▶ [WHAT IS REQUIRED] Among the entries that follow, find every line with the word "Cell" and copy it.

▶ [RAW DATA]
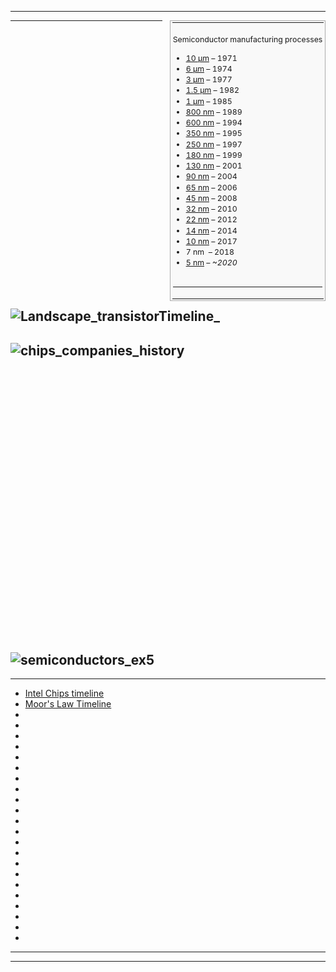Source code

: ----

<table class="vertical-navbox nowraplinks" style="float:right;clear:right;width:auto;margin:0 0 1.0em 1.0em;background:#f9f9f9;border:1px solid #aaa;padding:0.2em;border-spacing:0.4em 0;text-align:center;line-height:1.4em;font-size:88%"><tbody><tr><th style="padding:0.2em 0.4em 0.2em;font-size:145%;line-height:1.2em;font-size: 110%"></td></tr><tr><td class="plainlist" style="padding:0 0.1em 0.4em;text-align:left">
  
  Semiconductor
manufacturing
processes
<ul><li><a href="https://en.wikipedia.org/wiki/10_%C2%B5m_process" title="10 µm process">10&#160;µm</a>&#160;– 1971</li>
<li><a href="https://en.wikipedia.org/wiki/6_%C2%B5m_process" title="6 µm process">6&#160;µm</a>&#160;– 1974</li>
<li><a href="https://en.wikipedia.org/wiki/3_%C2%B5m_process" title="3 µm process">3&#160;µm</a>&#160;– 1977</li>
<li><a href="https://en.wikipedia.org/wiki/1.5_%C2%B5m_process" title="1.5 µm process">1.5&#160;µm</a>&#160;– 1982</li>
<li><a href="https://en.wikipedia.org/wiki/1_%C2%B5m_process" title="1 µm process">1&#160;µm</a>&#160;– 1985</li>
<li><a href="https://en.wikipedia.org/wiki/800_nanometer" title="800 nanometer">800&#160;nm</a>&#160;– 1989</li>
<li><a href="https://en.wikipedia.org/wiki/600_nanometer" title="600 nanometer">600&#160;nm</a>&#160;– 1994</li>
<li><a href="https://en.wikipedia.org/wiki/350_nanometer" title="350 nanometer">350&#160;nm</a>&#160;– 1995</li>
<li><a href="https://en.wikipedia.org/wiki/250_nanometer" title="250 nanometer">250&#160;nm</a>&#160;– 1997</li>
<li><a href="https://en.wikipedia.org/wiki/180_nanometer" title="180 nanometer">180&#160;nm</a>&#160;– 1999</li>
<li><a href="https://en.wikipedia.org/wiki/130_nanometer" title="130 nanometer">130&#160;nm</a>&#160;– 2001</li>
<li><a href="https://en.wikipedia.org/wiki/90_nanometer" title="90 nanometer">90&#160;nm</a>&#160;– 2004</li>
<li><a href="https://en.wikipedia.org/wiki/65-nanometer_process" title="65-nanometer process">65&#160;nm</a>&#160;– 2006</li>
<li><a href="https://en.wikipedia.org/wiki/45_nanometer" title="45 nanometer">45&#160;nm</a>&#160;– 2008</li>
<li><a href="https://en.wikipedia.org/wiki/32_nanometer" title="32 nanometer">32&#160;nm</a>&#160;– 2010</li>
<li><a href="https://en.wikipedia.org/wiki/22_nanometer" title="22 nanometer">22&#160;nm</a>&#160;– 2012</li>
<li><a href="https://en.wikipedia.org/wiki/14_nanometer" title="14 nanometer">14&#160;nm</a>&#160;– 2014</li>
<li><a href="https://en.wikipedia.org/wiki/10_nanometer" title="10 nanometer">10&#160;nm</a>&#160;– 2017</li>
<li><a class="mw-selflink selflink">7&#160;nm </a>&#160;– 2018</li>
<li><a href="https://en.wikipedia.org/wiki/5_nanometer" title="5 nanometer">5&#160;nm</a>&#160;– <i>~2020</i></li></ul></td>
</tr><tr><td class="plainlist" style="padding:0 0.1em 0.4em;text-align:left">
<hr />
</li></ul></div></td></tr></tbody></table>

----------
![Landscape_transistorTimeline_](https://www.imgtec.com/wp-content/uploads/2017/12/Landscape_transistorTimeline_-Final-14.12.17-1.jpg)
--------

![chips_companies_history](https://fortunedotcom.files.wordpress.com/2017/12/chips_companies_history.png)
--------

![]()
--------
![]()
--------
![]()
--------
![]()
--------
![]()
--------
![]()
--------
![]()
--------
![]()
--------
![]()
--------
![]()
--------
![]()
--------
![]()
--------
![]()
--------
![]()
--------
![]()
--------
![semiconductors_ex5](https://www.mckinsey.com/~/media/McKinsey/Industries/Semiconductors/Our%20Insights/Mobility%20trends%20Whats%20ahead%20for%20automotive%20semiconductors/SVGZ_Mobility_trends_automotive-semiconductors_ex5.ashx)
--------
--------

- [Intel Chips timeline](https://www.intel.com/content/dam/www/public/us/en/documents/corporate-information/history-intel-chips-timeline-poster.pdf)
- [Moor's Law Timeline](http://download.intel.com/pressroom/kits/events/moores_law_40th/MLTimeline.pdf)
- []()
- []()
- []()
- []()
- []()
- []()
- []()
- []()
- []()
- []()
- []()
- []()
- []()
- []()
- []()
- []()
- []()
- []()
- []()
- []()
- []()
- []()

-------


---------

---

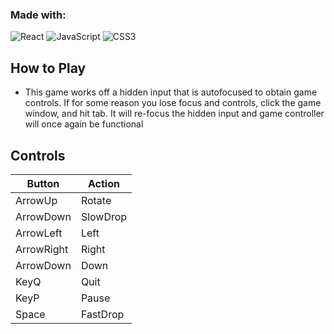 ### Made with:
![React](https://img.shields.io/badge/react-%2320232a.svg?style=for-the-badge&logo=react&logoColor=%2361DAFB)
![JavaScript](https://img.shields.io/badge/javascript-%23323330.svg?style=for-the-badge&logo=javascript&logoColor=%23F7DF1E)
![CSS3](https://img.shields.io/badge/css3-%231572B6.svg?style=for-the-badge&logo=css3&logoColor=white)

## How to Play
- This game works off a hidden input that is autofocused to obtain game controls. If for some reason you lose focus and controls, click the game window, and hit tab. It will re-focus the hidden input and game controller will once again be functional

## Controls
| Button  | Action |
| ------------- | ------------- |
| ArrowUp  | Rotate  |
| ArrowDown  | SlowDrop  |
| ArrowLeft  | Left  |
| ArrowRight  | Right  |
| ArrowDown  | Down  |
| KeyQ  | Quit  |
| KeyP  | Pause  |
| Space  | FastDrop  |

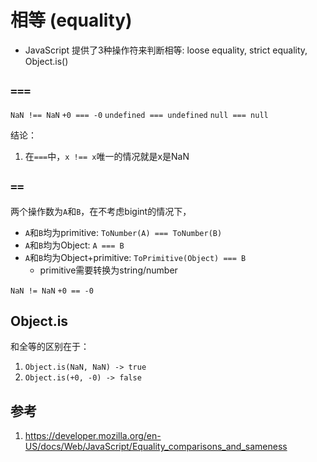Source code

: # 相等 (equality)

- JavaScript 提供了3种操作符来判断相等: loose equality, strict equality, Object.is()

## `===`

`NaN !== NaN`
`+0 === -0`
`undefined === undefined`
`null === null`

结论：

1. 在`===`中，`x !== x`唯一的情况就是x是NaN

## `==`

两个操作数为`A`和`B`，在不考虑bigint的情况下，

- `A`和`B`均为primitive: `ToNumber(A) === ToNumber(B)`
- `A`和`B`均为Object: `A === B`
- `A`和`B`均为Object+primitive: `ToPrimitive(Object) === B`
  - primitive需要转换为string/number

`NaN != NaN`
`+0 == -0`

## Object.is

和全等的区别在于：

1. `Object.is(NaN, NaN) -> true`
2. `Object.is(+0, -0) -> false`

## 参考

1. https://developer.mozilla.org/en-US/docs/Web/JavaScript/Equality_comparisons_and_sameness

--

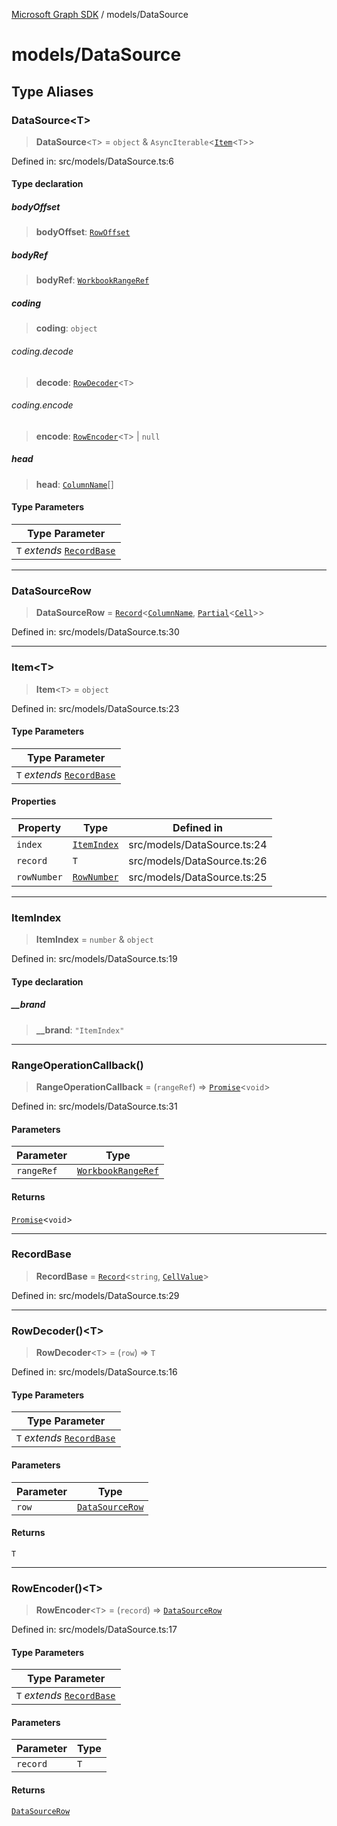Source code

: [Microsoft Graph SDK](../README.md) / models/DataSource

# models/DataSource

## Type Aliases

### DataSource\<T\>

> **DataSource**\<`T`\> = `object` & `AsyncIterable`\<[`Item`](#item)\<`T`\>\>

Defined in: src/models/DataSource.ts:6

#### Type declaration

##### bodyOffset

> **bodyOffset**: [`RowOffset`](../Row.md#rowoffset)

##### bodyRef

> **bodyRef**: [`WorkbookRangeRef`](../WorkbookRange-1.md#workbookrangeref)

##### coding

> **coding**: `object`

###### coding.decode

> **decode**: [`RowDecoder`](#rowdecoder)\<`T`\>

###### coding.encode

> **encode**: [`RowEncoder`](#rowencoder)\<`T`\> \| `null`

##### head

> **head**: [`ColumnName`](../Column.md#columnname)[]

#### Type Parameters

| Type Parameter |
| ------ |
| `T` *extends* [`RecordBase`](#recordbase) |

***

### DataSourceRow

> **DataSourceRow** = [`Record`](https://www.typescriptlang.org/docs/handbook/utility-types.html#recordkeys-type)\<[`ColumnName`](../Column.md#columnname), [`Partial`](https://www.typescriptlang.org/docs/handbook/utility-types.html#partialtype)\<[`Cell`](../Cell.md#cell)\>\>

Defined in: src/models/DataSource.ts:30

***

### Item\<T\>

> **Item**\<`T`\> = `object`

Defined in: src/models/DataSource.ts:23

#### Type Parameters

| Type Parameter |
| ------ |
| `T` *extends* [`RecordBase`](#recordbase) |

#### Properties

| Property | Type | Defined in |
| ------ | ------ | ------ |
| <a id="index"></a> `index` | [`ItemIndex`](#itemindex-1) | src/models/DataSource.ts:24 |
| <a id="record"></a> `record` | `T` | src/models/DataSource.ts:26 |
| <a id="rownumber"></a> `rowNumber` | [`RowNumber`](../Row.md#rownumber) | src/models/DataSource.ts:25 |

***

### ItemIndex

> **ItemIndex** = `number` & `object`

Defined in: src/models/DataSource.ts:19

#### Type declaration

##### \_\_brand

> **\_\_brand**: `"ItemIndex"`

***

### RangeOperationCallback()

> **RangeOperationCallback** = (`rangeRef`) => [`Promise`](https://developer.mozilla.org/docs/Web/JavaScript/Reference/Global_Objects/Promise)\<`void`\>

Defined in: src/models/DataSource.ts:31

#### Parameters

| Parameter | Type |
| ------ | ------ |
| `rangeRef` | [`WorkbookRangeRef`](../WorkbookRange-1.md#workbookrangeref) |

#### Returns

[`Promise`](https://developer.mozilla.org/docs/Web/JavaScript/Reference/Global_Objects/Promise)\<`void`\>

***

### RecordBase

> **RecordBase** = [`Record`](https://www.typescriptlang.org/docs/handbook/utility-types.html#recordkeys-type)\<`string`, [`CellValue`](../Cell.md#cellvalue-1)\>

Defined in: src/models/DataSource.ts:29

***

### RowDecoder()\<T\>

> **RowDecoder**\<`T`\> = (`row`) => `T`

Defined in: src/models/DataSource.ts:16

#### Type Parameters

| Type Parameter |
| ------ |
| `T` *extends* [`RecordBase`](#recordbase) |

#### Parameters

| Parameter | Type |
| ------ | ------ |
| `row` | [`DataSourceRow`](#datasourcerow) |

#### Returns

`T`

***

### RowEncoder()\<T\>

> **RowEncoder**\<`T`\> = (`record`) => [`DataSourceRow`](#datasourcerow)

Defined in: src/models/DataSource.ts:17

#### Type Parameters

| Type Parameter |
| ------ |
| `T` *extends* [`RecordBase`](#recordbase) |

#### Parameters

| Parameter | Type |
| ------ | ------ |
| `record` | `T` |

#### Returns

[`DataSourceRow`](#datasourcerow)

▶ [SOLUTION TO THE EXERCISE]
> **DataSourceRow** = [`Record`](https://www.typescriptlang.org/docs/handbook/utility-types.html#recordkeys-type)\<[`ColumnName`](../Column.md#columnname), [`Partial`](https://www.typescriptlang.org/docs/handbook/utility-types.html#partialtype)\<[`Cell`](../Cell.md#cell)\>\>
> **RecordBase** = [`Record`](https://www.typescriptlang.org/docs/handbook/utility-types.html#recordkeys-type)\<`string`, [`CellValue`](../Cell.md#cellvalue-1)\>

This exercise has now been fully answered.